Question and Answer

Is Sanctification a Part of the Gospel?


I had a discussion recently concerning sanctification. From that discussion came this question: Is sanctification a part of the gospel, and why? I won't tell you what my take was for fear of bias.



You perhaps know that one of the debates the Reformers had with the Roman Catholic Church, perhaps the debate after the authority of Scripture, was on the nature of the gospel. How is a person made right with God? The Catholic Church thought that the teaching of the Reformers that a sinner is justified, declared righteous in Jesus Christ alone by faith alone through grace alone, would lead to ungodliness! That is frequently how an emphasis on free and sovereign grace is seen. The fear is that if we come to Christ and have our sins removed by their being laid to Christ's account and we receive Christ's perfect righteousness accounted as our own righteousness (usually called "double imputation" or "Christ's active and passive obedience"), people will have no "incentive" to godly living. That charge has never disappeared either!

The solution the Catholic Church offered was to mix justification with sanctification, to merge the two parts of God's working. But, of course, we being sinful creatures ended up with a works-righteousness mixture, Christ saving us so that we might save ourselves. The Reformers, looking at Scripture, knew that this could never be. Paul wrote to the Galatians "yet we know that a person is not justified by the works of the law but through faith in Jesus Christ, so we also have believed in Christ Jesus, in order to be justified by faith in Christ and not by works of the law, because by works of the law no one will be justified" (2:16). Here Paul protects us from the confusion or melding of justification and sanctification.

The Westminster Shorter Catechism is so helpful in this too:

Question 33: "What is justification?"

Answer: "Justification is an act of God's free grace, wherein he pardoneth all our sins, and accepteth us as righteous in his sight, only for the righteousness of Christ imputed to us, and received by faith alone."

The sinner is established in Christ complete and without offering to God any of his own righteousness or obedience.
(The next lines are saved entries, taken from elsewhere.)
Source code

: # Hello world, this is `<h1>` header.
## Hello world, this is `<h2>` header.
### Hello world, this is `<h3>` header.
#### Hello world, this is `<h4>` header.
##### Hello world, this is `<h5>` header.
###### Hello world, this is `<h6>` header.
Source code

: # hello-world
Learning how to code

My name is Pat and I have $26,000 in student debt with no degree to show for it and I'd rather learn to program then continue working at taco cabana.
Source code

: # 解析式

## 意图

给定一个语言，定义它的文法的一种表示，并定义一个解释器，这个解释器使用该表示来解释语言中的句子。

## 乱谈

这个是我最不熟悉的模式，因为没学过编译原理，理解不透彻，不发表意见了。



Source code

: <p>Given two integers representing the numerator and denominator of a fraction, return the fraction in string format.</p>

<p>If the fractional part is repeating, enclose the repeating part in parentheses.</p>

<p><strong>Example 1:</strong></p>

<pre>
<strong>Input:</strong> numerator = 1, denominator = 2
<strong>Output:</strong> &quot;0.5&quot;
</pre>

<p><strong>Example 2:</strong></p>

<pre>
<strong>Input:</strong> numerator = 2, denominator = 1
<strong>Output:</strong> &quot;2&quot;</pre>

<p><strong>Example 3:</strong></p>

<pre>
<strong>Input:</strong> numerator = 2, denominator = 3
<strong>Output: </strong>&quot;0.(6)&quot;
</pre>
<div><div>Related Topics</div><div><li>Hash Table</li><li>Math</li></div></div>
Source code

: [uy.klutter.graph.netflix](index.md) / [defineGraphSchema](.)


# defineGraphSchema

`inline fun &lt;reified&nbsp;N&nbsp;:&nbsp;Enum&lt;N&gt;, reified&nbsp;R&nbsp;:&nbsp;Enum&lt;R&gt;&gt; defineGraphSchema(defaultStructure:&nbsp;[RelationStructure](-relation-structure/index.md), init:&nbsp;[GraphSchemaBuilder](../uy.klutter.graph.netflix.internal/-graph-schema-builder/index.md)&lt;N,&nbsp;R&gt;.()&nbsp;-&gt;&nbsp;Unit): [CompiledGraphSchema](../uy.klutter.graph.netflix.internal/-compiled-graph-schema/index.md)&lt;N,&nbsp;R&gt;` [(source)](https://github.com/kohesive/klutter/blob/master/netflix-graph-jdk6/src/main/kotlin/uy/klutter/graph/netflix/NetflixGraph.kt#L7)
If any of our efforts infiltrate our "gospel" it is the proverbial drop of poison in the cup, one drop of my efforts at self-salvation poisons the whole. So the Westminster divines were carefully to make this justification an act of God's grace, a decisive, complete act, sovereignly performed by a merciful God based on the merits and death of the Son of God alone.

But the Catechism also clearly defined sanctification:

Question 35: "What is sanctification?"

Answer: "Sanctification is the work of God's free grace, whereby we are renewed in the whole man after the image of God, and are enabled more and more to die unto sin, and live unto righteousness."

From an act to a work, from a declaration about a person to a work within a person, a work of renewal and transformation, is the distinction which the divines clearly saw.

What we can say, putting these together, is that the person who is truly justified through faith in Jesus Christ will also be sanctified by the power of the Holy Spirit. This is the way Paul expressed it in Galatians 2:20. "I have been crucified with Christ. It is no longer I who live, but Christ who lives in me. And the life I now live in the flesh I live by faith in the Son of God, who loved me and gave himself for me." Paul will go on in Galatians to show that the person who is not justified through faith in Christ Jesus will display the deeds of the flesh rather than the fruit of the Spirit (chapter 5). This is because the new birth is truly from above (John 3), a supernatural act of God's power making a spiritually dead sinner to live unto God, as Paul so powerfully sets out in Ephesians 2:1-10. Sanctification, the internal renewal and change of the sinner by the power of God, will and must take place; however, it is a fruit of the gospel rather than the gospel itself.

If we do not keep these things clear, we will drift into the confusion of the Roman Catholic Church. The gospel calls us to repent of our sins and to flee to the Son of God for both deliverance from the guilt and penalty and for new power against sin's mastery; however, we bring nothing to the transaction save a brokenness over sin's offense to God and "an apprehension of the mercy of God in Christ" (Shorter Catechism Q. 87), but it is all ours, not because we have been made holy (the infused righteousness of Rome's version) but because the receiving and resting upon Christ alone for salvation, as he is offered to us in the gospel (Shorter Catechism Q. 86), means empty hands receiving forgiveness and righteousness by faith alone.